TASK PROMPT: Report the number of lines in the records below that contain the word "begin", and nothing more.

Source texts of formatted documents:
● ● ● ●
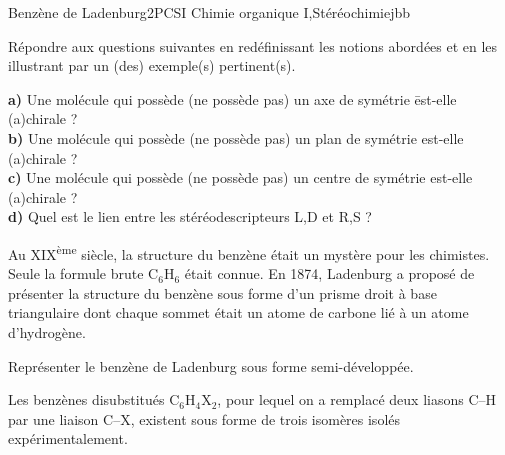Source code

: 
\begin{exercise}{Benzène de Ladenburg}{2}{PCSI}
{Chimie organique I,Stéréochimie}{jbb}

\begin{questions}
\questioncours Répondre aux questions suivantes en redéfinissant les notions abordées et en les illustrant par un (des) exemple(s) pertinent(s).
\hspace*{-1ex}\begin{tabbing}
    \textsf{\bfseries a) } Une molécule qui possède (ne possède pas) un axe de symétrie \hspace{3ex} \= est-elle (a)chirale ? \\
    \textsf{\bfseries b) } Une molécule qui possède (ne possède pas) un plan de symétrie \> est-elle (a)chirale ? \\
    \textsf{\bfseries c) } Une molécule qui possède (ne possède pas) un centre de symétrie \> est-elle (a)chirale ? \\
    \textsf{\bfseries d) } Quel est le lien entre les stéréodescripteurs L,D et R,S ?
\end{tabbing}


\begin{EnvUplevel}
    Au XIX\textsuperscript{ème} siècle, la structure du benzène était un mystère pour les chimistes. Seule la formule brute $\mathrm{C_6H_6}$ était connue. En 1874, Ladenburg a proposé de présenter la structure du benzène sous forme d'un prisme droit à base triangulaire dont chaque sommet était un atome de carbone lié à un atome d'hydrogène.
\end{EnvUplevel}

\question Représenter le benzène de Ladenburg sous forme semi-développée.

\question Les benzènes disubstitués $\mathrm{C_6H_4X_2}$, pour lequel on a remplacé deux liasons C--H par une liaison C--X, existent sous forme de trois isomères isolés expérimentalement.


\end{questions}
\end{exercise}
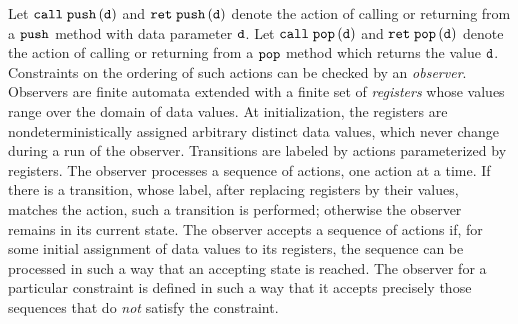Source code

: Let $\mathtt{call}\; \tt push\left(\tt d\right)$ and $\mathtt{ret}\; \tt push\left(\tt d\right)$ denote the
action of calling or returning from a ${\tt push}$ method with data parameter ${\tt d}$.
Let $\mathtt{call}\; \tt pop\left(\tt d\right)$ and $\mathtt{ret}\; \tt pop\left(\tt d\right)$ denote the
action of calling or returning from a ${\tt pop}$ method which returns
the value ${\tt d}$.
Constraints on the ordering of such actions can be
checked by an {\em observer}.
%
Observers are
finite automata extended with a finite set of {\em registers} whose values range
over the domain of data values.
%
At initialization,
the registers are nondeterministically
assigned arbitrary distinct data values, which never change
during a run of the observer. 
%
Transitions are labeled by actions parameterized by registers.
The observer processes a sequence of actions, one action at a time.
If there is a transition, whose label, after replacing registers by their
values, matches the action, such a transition is performed; otherwise
the observer remains in its current state.
%
The observer accepts a sequence of actions
if, for some initial assignment of data values to its registers, the sequence
can be processed in such a way that an accepting state is reached.
The observer for a particular constraint is defined in such a way that it
accepts precisely those sequences  that do {\em not} satisfy the constraint.


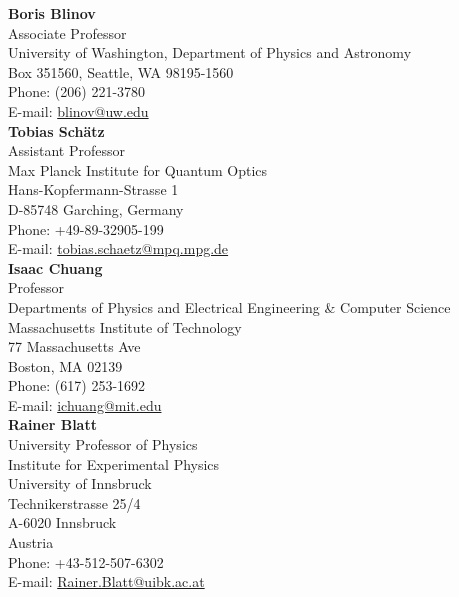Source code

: \documentclass[letter]{article}
\begin{document}
{\bf Boris Blinov}\\
Associate Professor\\
University of Washington, Department of Physics and Astronomy\\
Box 351560, Seattle, WA 98195-1560\\
Phone: (206) 221-3780\\
E-mail: \url{blinov@uw.edu}\\

{\bf Tobias Sch\"atz}\\
Assistant Professor\\
Max Planck Institute for Quantum Optics\\
Hans-Kopfermann-Strasse 1\\
D-85748 Garching, Germany\\
Phone: +49-89-32905-199\\
E-mail: \url{tobias.schaetz@mpq.mpg.de}\\

{\bf Isaac Chuang}\\
Professor\\
Departments of Physics and Electrical Engineering \& Computer Science\\
Massachusetts Institute of Technology\\
77 Massachusetts Ave\\
Boston, MA 02139\\
Phone: (617) 253-1692\\
E-mail: \url{ichuang@mit.edu}\\

{\bf Rainer Blatt}\\
University Professor of Physics\\
Institute for Experimental Physics\\
University of Innsbruck\\
Technikerstrasse 25/4\\
A-6020 Innsbruck\\
Austria\\
Phone: +43-512-507-6302\\
E-mail: \url{Rainer.Blatt@uibk.ac.at}\\


\end{document}
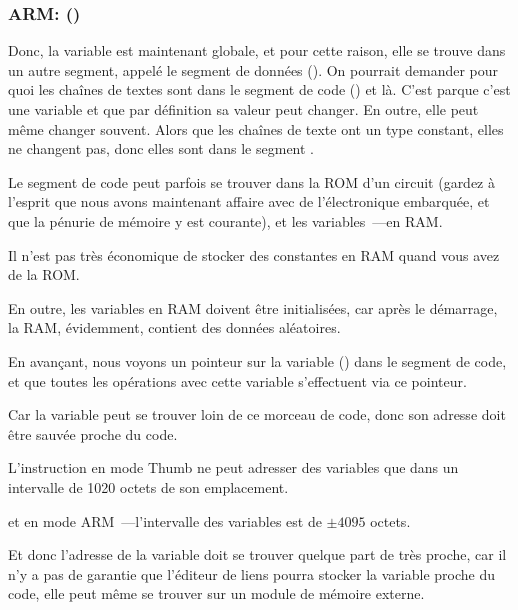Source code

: \subsubsection{ARM: \OptimizingKeilVI (\ThumbMode)}



Donc, la variable  est maintenant globale, et pour cette raison, elle se trouve
dans un autre segment, appelé le segment de données ().
On pourrait demander pour quoi les chaînes de textes sont dans le segment de code
() et  là.
C'est parque c'est une variable et que par définition sa valeur peut changer. En
outre, elle peut même changer souvent.
Alors que les chaînes de texte ont un type constant, elles ne changent pas, donc
elles sont dans le segment .
\myindex{\RAM}
\myindex{\ROM}

Le segment de code peut parfois se trouver dans la \ac{ROM} d'un circuit (gardez
à l'esprit que nous avons maintenant affaire avec de l'électronique embarquée, et
que la pénurie de mémoire y est courante), et les variables~---en \ac{RAM}.

Il n'est pas très économique de stocker des constantes en RAM quand vous avez de
la ROM.

En outre, les variables en RAM doivent être initialisées, car après le démarrage,
la RAM, évidemment, contient des données aléatoires.


En avançant, nous voyons un pointeur sur la variable  () dans
le segment de code, et que toutes les opérations avec cette variable s'effectuent
via ce pointeur.

Car la variable  peut se trouver loin de ce morceau de code, donc son adresse
doit être sauvée proche du code.

L'instruction  en mode Thumb ne peut adresser des variables que dans un
intervalle de 1020 octets de son emplacement.

et en mode ARM~---l'intervalle des variables est de $\pm{}4095$ octets.

Et donc l'adresse de la variable  doit se trouver quelque part de très proche,
car il n'y a pas de garantie que l'éditeur de liens pourra stocker la variable proche
du code, elle peut même se trouver sur un module de mémoire externe.

\myindex{\ROM}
● ● ● ●
SOLUTION: 5